O craque conheceu seu auge nas copas de 1958 e 1962. Na primeira, seu brilho foi um tanto ofuscado por um jovem e talentoso jogador chamado Pelé. Mas foi considerado o melhor de sua posição, a ponta-direita. Na segunda, Garrincha foi o responsável pela conquista do bicampeonato da seleção. Nessa Copa Pelé, já consagrado, não pôde jogar devido a uma contusão. No entanto, na maior parte de sua carreira, ele defendeu o Botafogo (1953 a 1965). Passou também pelo Corinthians (1966), Flamengo (1969) e também no Olaria, em 1972, quando já estava em fase decadente. Pela seleção atuou até 1966, ano em que a Inglaterra conquistou o mundial e o Brasil foi eliminado por Portugal. Se Garrincha foi chamado de “a alegria do povo”, sua vida foi marcada por muitas tragédias. No final dos anos 60, Mané entrou numa espiral de decadência. Seu casamento com a cantora Elza Soares, muito condenado na época, estava nas últimas. Com a idade e a vida boêmia, Mané perdeu a agilidade para o futebol. Seus problemas se agravaram com o alcoolismo, que acabou o levando à morte. Em 1982, depois de vários anos sem ser visto publicamente, um Garrincha catatônico surgiu em um carro alegórico da Mangueira, que lhe prestava homenagem naquele carnaval. Mané não conseguia nem ficar em pé para saudar a multidão que tanto lhe louvou. Anos depois, morreu pobre e solitário.

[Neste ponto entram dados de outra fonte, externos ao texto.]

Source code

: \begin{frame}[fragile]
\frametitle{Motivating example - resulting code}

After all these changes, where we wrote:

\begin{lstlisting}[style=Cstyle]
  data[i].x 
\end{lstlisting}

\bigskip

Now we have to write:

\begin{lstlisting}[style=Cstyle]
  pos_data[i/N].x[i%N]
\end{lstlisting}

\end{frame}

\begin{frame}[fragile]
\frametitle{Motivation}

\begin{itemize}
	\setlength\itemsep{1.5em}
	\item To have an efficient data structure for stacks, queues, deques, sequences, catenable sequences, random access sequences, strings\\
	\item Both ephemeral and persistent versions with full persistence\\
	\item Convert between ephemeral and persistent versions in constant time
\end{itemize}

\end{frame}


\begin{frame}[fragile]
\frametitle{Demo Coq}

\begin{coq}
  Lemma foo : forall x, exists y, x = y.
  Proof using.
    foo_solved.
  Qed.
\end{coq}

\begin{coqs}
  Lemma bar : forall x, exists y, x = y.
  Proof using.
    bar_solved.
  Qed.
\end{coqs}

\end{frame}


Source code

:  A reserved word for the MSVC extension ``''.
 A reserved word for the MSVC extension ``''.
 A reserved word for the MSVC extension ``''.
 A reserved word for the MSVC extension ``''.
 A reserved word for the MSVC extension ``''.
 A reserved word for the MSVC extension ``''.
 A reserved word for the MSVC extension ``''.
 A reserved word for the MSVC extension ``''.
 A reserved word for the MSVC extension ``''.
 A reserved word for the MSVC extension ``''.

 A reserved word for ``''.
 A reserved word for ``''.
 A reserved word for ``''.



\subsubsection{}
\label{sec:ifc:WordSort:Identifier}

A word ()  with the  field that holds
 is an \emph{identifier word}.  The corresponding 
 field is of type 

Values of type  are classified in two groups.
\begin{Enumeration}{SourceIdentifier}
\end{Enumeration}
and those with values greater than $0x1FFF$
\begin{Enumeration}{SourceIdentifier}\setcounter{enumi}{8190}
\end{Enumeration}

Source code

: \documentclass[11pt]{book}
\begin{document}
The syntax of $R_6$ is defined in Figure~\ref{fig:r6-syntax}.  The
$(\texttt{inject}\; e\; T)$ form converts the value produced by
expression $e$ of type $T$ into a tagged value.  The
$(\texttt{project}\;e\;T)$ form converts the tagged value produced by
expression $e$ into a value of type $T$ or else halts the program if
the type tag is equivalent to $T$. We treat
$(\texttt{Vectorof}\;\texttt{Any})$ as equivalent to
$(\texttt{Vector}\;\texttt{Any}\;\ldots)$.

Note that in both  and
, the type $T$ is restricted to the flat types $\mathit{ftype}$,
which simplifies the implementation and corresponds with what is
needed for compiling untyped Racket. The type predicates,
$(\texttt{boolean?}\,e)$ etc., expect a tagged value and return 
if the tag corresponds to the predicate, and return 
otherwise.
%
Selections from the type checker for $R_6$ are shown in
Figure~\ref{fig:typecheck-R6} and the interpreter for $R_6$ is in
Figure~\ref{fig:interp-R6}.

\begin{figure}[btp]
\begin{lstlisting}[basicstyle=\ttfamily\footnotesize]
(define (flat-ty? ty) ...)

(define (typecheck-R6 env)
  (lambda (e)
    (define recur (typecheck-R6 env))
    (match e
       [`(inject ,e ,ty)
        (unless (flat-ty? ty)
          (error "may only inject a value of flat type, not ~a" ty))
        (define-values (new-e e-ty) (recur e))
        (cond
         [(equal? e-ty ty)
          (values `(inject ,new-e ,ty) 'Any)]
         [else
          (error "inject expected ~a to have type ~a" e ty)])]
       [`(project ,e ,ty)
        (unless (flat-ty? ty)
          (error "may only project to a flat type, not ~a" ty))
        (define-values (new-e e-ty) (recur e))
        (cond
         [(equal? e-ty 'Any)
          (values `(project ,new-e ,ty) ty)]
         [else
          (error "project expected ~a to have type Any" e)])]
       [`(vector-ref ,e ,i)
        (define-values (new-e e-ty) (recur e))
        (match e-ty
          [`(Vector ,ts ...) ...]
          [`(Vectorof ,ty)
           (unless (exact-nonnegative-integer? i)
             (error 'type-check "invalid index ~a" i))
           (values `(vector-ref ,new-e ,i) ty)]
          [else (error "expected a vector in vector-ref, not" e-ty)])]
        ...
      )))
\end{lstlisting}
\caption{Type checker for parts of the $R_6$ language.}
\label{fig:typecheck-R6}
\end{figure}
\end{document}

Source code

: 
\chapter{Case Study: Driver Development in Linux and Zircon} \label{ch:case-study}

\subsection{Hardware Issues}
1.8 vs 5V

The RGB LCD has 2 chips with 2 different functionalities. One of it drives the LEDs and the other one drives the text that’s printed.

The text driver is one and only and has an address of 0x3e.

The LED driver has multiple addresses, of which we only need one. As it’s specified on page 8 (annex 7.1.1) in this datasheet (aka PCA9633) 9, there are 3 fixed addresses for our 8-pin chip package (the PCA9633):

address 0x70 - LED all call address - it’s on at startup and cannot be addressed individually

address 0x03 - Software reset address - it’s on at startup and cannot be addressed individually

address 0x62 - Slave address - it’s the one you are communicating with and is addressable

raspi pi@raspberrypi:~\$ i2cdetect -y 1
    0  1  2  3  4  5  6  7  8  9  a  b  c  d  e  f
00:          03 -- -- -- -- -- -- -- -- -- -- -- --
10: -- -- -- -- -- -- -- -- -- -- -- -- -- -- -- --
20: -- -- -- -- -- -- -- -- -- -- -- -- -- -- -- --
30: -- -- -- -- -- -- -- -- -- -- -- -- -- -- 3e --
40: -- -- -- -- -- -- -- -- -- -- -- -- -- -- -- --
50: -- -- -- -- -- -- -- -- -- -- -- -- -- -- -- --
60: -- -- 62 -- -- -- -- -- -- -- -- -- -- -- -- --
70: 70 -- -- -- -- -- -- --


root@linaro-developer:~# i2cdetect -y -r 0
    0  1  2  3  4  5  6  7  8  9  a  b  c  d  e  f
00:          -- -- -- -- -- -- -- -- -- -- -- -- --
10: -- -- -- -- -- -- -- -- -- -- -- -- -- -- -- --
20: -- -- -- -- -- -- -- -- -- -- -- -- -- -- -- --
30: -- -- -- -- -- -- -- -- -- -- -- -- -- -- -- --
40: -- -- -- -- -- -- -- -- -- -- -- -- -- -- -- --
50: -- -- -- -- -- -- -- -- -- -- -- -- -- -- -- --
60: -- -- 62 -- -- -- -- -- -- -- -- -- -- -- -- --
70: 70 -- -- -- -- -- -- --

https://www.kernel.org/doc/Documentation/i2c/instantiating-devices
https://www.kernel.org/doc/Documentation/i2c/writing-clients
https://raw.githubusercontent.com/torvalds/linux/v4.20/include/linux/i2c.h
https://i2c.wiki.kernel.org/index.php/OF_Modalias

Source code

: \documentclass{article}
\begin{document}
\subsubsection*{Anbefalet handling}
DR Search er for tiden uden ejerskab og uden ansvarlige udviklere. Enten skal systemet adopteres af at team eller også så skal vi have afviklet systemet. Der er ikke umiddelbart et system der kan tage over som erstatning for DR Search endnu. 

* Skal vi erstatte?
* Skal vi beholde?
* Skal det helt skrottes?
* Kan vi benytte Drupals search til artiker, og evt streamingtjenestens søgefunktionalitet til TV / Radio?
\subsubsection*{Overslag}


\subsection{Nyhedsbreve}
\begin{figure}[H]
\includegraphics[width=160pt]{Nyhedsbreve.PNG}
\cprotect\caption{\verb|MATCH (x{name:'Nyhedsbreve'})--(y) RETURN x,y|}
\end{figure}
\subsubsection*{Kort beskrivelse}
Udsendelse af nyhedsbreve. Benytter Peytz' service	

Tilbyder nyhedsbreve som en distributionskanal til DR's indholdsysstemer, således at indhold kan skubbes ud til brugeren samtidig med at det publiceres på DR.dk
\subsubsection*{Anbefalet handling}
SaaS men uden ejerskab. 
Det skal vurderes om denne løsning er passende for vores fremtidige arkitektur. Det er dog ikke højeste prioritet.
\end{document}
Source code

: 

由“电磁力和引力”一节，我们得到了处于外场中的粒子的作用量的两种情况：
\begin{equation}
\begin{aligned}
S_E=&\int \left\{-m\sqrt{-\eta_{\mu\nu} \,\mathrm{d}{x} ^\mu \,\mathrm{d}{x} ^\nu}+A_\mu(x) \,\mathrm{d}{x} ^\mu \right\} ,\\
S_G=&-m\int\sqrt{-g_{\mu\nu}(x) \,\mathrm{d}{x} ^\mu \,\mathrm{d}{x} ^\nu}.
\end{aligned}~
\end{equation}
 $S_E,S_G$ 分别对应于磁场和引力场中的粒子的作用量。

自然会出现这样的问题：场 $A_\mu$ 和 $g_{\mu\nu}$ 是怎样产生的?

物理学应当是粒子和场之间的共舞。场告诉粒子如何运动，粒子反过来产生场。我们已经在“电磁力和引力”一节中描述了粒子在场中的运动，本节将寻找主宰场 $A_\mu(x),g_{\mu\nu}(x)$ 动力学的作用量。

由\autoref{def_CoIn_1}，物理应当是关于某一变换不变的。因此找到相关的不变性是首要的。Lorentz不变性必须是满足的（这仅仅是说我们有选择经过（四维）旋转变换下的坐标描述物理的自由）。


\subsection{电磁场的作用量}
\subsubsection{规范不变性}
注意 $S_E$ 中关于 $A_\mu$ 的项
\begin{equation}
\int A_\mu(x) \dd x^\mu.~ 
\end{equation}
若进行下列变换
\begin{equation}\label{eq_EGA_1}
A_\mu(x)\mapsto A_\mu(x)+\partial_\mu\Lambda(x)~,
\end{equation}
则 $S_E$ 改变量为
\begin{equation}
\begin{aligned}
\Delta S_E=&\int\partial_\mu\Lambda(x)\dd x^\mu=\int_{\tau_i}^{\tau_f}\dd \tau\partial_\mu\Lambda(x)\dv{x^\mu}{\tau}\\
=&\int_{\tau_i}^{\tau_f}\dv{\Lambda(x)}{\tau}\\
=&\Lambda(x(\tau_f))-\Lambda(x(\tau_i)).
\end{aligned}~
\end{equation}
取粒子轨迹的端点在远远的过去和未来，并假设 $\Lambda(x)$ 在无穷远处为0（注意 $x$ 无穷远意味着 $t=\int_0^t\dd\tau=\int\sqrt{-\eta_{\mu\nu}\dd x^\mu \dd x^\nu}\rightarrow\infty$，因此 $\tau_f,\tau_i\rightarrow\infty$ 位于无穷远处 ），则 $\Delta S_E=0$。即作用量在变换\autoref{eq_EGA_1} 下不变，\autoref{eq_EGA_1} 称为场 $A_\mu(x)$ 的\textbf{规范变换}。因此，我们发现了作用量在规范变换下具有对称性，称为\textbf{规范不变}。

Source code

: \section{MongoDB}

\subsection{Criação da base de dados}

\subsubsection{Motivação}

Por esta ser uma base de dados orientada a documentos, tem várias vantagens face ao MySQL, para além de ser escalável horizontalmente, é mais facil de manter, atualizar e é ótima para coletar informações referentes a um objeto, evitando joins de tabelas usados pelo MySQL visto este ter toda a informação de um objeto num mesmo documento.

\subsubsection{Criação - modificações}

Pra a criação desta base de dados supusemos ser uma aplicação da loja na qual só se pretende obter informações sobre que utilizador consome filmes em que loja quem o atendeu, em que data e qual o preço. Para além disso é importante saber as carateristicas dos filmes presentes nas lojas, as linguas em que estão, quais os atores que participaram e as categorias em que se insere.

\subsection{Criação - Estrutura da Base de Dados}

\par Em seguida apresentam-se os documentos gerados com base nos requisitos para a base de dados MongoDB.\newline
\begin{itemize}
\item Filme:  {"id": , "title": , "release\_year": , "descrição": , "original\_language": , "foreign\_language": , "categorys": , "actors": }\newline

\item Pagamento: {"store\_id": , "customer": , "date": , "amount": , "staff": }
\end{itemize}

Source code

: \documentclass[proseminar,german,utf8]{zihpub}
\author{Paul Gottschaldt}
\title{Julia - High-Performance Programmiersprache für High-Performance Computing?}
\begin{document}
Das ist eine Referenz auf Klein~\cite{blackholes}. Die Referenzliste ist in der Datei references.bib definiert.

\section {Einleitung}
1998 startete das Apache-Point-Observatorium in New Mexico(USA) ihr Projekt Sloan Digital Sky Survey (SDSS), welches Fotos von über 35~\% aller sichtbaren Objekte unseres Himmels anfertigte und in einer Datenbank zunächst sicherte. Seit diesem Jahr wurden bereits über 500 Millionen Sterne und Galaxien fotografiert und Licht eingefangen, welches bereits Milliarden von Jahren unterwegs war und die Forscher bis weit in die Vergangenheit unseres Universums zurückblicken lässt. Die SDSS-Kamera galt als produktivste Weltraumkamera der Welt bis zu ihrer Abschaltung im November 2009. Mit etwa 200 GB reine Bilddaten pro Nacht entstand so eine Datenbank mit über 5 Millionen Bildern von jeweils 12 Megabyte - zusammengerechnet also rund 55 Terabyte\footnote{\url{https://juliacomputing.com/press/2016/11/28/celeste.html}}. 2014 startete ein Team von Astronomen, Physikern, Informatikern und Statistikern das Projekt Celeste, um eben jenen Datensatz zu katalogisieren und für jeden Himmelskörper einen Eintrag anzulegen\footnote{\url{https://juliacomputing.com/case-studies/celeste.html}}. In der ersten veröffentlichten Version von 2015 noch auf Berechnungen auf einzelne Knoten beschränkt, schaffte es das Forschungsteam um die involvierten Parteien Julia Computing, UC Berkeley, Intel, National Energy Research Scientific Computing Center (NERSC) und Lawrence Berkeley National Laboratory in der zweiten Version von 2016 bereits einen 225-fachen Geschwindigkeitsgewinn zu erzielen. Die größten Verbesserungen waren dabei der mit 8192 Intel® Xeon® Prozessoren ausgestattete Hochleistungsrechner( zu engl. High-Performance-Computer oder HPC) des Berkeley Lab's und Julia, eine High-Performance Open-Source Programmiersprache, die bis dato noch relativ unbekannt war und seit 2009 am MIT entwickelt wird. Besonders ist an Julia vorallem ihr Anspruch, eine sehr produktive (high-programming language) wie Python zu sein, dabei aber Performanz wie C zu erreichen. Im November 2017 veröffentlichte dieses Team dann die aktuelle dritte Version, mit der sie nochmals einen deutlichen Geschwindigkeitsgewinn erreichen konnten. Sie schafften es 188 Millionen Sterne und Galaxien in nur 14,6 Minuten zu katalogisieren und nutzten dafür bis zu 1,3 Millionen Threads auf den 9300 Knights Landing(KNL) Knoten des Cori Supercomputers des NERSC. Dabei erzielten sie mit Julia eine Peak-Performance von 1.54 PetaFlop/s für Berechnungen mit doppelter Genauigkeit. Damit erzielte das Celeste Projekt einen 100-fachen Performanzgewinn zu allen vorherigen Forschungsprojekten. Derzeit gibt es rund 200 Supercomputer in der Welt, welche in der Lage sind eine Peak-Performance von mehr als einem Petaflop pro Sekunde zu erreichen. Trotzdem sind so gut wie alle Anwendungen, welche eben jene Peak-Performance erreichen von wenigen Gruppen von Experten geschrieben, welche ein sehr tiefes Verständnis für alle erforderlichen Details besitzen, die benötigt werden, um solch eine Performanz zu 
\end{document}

Nas lembranças e homenagens que serão rendidas ao craque, muitos dirão que Mané não teria espaço no futebol moderno. Infelizmente eles não deixam de ter certa razão. A alegria e a irreverência de Garrincha nada têm a ver como o futebol técnico, mecânico, defensivo, posteriormente apelidado como “futebol de resultado”, praticado por jogadores pagos a peso de ouro. E pior, uma mediocridade louvada por inúmeros jornalistas, jogadores e técnicos, chamados hoje em dia de “professores”. Mesmo assim, a sombra da irreverência de Mané tenta sobreviver, como, por exemplo, no drible da foca do cruzeirense Kerlon, que controla a bola na cabeça e vai à direção do gol. Em um jogo contra o Atlético Mineiro, ao tentar a jogada Kerlon foi agredido com violência e burrice, pelo seu marcador. O caso provocou polêmica e os arautos da mediocridade defenderam a agressão. “Irreverência não pode, o que vale é dar porrada”, propagou aos quatro ventos o “professor” Joel Santana.O que esperar de um futebol cujos campeonatos são marcados pela corrupção, cartolagem e a crescente mercantilização das grandes empresas que patrocinam clubes e jogadores? De um campeonato de péssimo nível técnico, onde o melhor jogador brasileiro é um goleiro? Não que Rogerio Cenni não mereça, mas o Brasil sempre foi um celeiro de artilheiros. Infelizmente, no futebol dos pernas de pau, dos medíocres e ordinários, há cada vez menos espaço para espetáculos de “pernas tortas”.